### Task goal
Scan the entries below and return each line that contains "obvious".

── The data

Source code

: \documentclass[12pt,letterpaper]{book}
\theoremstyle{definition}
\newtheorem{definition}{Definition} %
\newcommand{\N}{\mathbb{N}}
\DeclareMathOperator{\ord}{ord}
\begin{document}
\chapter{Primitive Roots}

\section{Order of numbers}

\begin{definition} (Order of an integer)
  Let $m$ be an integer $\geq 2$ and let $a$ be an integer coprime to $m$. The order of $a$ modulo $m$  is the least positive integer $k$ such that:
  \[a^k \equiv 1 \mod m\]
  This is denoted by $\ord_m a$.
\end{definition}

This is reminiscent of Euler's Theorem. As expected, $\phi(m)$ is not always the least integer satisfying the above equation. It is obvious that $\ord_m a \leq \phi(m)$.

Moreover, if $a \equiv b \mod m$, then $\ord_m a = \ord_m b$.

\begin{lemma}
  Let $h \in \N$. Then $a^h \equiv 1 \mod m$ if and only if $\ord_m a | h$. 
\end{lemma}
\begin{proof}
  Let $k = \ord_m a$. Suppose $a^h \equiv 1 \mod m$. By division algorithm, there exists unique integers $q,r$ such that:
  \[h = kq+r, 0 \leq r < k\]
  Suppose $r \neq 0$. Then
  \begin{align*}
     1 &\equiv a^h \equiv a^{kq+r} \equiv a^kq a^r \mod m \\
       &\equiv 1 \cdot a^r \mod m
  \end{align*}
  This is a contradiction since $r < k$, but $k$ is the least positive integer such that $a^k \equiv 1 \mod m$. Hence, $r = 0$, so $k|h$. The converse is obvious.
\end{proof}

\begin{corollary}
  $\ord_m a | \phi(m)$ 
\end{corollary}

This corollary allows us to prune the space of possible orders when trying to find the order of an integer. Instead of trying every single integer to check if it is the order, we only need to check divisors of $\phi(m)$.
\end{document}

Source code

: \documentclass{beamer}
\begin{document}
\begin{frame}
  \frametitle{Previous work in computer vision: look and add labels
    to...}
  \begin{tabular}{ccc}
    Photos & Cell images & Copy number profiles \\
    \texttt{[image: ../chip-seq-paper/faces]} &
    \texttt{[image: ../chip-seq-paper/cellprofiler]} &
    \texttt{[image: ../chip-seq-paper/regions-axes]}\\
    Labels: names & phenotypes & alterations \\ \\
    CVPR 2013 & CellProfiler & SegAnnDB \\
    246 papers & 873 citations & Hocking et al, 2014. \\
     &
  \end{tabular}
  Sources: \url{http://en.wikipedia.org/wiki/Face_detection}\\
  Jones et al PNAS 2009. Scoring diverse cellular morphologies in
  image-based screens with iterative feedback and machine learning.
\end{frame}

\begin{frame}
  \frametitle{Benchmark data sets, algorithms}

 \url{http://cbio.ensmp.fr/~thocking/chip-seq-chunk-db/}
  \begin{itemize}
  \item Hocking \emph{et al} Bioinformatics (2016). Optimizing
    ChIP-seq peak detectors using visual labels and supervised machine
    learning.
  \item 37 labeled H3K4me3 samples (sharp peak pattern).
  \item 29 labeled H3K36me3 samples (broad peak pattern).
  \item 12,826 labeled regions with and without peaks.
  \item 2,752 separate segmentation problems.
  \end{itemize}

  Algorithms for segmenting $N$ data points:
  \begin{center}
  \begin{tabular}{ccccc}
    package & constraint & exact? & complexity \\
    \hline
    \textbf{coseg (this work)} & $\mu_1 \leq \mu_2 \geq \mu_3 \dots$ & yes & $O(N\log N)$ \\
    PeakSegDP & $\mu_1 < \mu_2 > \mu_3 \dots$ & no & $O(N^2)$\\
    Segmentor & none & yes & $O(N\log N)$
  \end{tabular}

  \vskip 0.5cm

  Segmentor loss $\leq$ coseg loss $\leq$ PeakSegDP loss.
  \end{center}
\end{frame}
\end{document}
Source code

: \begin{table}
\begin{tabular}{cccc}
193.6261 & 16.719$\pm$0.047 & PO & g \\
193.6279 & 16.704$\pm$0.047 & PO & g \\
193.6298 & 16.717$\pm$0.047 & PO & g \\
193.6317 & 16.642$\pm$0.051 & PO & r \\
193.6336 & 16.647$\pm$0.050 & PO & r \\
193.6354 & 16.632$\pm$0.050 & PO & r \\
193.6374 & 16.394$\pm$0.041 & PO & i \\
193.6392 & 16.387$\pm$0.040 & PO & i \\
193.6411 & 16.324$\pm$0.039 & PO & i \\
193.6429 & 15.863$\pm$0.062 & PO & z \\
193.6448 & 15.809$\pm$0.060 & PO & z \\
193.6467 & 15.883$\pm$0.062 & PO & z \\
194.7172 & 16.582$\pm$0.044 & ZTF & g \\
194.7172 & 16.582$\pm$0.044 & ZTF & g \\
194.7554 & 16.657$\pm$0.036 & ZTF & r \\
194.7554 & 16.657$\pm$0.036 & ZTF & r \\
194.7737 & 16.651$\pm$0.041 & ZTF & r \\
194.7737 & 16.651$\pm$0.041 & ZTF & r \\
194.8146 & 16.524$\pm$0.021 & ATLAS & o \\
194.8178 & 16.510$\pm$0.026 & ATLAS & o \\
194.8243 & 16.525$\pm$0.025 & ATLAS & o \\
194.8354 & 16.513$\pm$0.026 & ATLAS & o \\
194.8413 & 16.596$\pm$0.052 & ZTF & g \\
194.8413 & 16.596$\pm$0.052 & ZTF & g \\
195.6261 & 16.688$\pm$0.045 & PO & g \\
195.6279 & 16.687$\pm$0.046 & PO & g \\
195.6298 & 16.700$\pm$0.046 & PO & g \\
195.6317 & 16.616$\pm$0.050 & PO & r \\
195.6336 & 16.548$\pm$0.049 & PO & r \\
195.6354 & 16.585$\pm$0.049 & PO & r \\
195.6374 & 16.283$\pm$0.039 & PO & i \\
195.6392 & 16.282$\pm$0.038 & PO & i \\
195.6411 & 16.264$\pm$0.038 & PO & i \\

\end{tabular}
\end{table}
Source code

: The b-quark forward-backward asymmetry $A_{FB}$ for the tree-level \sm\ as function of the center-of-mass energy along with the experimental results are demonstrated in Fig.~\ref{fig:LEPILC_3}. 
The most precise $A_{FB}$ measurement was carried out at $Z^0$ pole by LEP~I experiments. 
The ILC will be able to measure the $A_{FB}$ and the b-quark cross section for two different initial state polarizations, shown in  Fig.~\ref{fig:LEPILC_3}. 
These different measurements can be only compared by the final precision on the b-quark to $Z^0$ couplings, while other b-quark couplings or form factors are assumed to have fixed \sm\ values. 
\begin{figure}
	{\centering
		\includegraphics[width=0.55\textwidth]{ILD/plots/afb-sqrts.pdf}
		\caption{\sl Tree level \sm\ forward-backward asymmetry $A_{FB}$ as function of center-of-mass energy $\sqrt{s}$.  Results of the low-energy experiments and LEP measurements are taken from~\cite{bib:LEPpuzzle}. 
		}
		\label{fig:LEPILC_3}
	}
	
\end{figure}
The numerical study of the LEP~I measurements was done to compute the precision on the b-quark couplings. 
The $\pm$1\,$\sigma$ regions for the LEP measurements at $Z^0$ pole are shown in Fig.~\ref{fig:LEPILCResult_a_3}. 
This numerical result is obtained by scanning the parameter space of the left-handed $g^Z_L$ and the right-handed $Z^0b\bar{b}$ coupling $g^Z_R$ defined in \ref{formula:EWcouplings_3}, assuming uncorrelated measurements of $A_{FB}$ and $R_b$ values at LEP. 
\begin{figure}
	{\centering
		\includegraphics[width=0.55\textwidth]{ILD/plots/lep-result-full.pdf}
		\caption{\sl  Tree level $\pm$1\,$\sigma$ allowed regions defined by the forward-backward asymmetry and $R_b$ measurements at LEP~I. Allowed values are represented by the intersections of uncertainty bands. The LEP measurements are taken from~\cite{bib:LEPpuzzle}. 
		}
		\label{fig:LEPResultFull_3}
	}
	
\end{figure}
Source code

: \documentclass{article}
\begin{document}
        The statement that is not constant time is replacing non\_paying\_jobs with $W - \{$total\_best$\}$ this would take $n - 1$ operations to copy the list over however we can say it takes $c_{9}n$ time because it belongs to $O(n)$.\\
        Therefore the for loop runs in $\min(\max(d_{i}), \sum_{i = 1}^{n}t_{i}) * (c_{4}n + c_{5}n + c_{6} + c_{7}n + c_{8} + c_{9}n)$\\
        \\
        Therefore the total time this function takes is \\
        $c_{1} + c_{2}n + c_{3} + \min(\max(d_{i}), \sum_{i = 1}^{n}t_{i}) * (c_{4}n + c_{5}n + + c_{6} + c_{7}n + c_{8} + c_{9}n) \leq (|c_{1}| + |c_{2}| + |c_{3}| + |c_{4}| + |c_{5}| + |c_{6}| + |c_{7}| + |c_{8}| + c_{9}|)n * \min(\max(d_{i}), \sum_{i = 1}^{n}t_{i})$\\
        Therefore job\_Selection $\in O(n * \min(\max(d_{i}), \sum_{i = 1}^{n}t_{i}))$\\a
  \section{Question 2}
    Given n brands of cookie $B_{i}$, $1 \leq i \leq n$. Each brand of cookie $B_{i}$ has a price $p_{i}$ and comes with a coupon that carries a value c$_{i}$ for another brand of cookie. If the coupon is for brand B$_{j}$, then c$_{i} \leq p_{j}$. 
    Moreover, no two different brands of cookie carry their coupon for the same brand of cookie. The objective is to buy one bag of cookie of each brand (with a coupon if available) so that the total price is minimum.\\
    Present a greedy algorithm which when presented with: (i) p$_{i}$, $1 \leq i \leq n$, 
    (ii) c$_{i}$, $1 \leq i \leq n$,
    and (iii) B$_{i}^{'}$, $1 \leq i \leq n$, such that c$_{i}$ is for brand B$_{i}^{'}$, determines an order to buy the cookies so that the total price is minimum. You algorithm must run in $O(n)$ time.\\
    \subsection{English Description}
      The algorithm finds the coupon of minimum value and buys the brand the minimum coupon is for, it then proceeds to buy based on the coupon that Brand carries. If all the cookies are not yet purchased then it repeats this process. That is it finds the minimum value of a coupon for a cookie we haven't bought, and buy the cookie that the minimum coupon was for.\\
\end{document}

────

### Task result
This is reminiscent of Euler's Theorem. As expected, $\phi(m)$ is not always the least integer satisfying the above equation. It is obvious that $\ord_m a \leq \phi(m)$.
  This is a contradiction since $r < k$, but $k$ is the least positive integer such that $a^k \equiv 1 \mod m$. Hence, $r = 0$, so $k|h$. The converse is obvious.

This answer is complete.